Here’s something we find very annoying. The driver picks us up and says, “Whatever you want to do, wherever you want to go, just let me know, we will go there.” We thank him and say we’d like to go to Restaurant A. And he says, I know Restaurant A, but wouldn’t you much rather go to Restaurant B? sigh This happens every single time we ask to go anywhere, and we are totally sick of it. The Luxor drivers are supposed to be drivers. We’re not paying enough for guides, and we’re paying too little for touts. I hope the whole week is not going to be like this.
In any case, Sofra, the restaurant Allan picked out from Lonely Planet, was lovely. Spacious, on an upstairs patio, with beautiful fabric sails to keep it cool and quiet. The menu was amazing; I’d love to go back and order all different things. We shared basterma and egg (basterma is something like pastrami), meatballs in tomato sauce, and the world’s best babah ganoush, then I had stuffed pigeon, an Egyptian specialty, and Allan had a rabbit and rice dish. The main dishes were small and delicate. You’re supposed to eat a lot before they arrive.
Our next stop was the Habiba Gallery, a fair-trade craft shop that features the work of local women. The owner -- who was there, chatting away -- is an Australian ex-pat who sells whatever the crafts person makes, offering feedback and advice on what sells and what they might want to tweak. The prices were crazy cheap. The women are getting fair prices for their work, but there’s only one step between their work and our sale. We bought a inlaid wood picture frame (it will look beautiful with Tala in it), two beaded zipper pouches, two three-string bead necklaces, and a scarf. (Every purchase ends with the words ‘and a scarf’.) (There were some young archaeology students who said they were suffering from scarf addiction.)
From there we wandered into the souk, and had the experience we meant to have in Cairo the day of the crush. It’s a strange phenomenon, walking down the centre aisle between rows of stalls, and men are calling out to you from every stall. “Miss, look here, beautiful, only 10 pounds,” “Over here, miss, no hassle, special for you,” “Come look, great quality,” “Germany? US? Why you no speak to me?” Every. Single. Stall. I may smile and look at someone, and that is taken as invitation. It doesn’t feel at all threatening or dangerous; depending on our mood, it is either amusing or annoying.
I had an idea about a fun gift involving some CUPE-pink pashmina shawls. It started with me asking a shop guy if he could give me a good price for a quantity. Plastic chairs and tea with mint appeared. A boy was sent on an errand. A tablecloth was introduced to the mix. Calculators were tapped by both parties. In the end, we walked out with a haul. If I went a bit overboard, I’ll never be here again. The tablecloth fell from 500 LEs to 100 LEs. That means it cost seven dollars.

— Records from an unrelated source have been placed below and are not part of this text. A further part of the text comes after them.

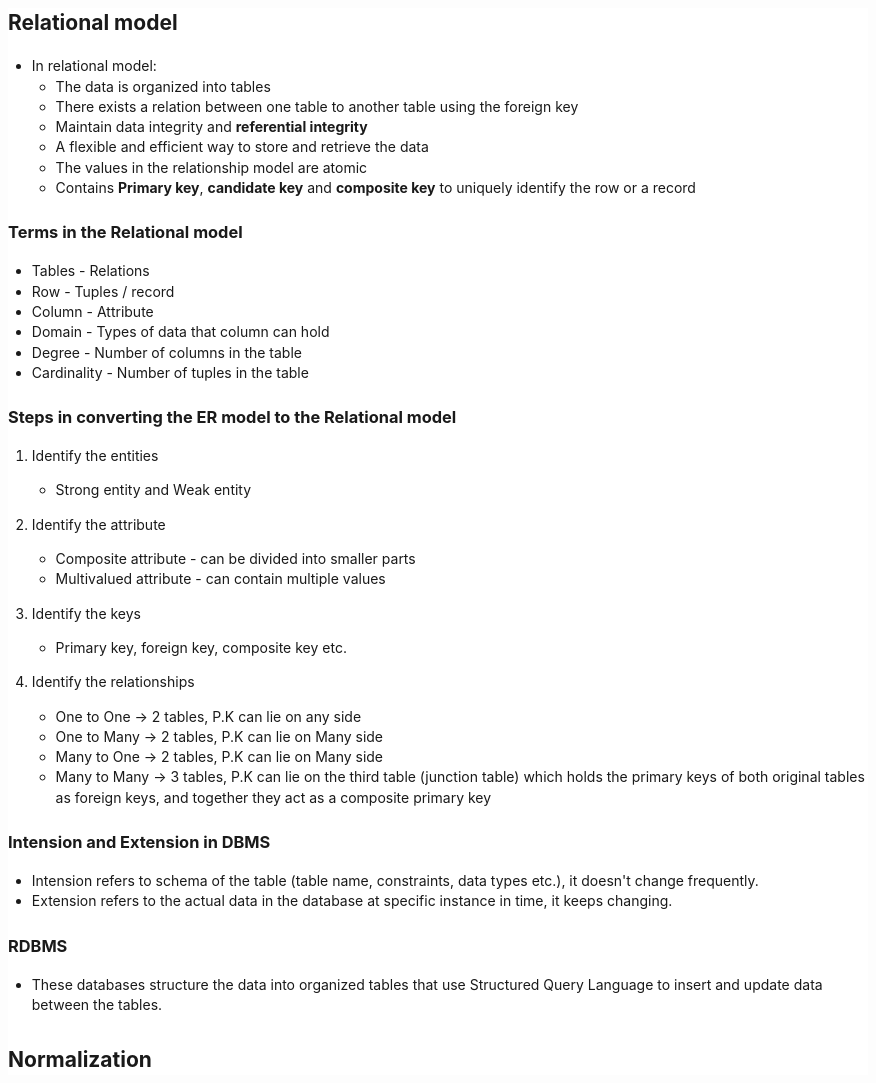 ## Relational model 

- In relational model:
    - The data is organized into tables
    - There exists a relation between one table to another table using the foreign key 
    - Maintain data integrity and **referential integrity**
    - A flexible and efficient way to store and retrieve the data
    - The values in the relationship model are atomic
    - Contains **Primary key**, **candidate key** and **composite key** to uniquely identify the row or a record

### Terms in the Relational model 

- Tables - Relations
- Row - Tuples / record
- Column - Attribute
- Domain - Types of data that column can hold
- Degree - Number of columns in the table
- Cardinality - Number of tuples in the table

### Steps in converting the ER model to the Relational model

1. Identify the entities 
     - Strong entity and Weak entity

2. Identify the attribute 
     - Composite attribute - can be divided into smaller parts 
     - Multivalued attribute - can contain multiple values

3. Identify the keys
     - Primary key, foreign key, composite key etc.

4. Identify the relationships 
     - One to One -> 2 tables, P.K can lie on any side
     - One to Many -> 2 tables, P.K can lie on Many side
     - Many to One -> 2 tables, P.K can lie on Many side
     - Many to Many -> 3 tables, P.K can lie on the third table (junction table) which holds the primary keys of both original tables as foreign keys, and together they act as a composite primary key

### Intension and Extension in DBMS

- Intension refers to schema of the table (table name, constraints, data types etc.), it doesn't change frequently.
- Extension refers to the actual data in the database at specific instance in time, it keeps changing.

### RDBMS

- These databases structure the data into organized tables that use Structured Query Language to insert and update data between the tables.

## Normalization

When we met up with our driver, it was almost dark. The nearby ruins were lit up for the evening. Our driver dropped us at the ferry slip, and a young man took us across the Nile on his boat. Lights were twinkling on both sides. A felucca sailed past. Here it is: the Nile. Although we technically saw it in Cairo, we had no sense of a river being nearby. In Luxor, the Nile is still sustaining life by bringing dozens of cruise ships to its shores every day.
On the other side, the young man had a taxi waiting, and we were two minutes from the Sheherazade.
The train was interesting -- and eye-opening about the divide between the first world and the third. We decided to take the overnight train from Cairo to Luxor, as internal flights are quite expensive, and we are already taking three of those. The fare includes a sleeper car, dinner, and breakfast, and it ends up saving a night of hotel as well. I also thought the train would be fun.
Locals talk about this train as being very special, because it’s made for tourists. There were many (apparently) Egyptian people waiting for the train, and they were obviously well-off. The Giza train station has two tracks -- one north, one south. There’s no board listing arrivals and departures, and the only clock on the platform is broken, permanently announcing the time as 10:55.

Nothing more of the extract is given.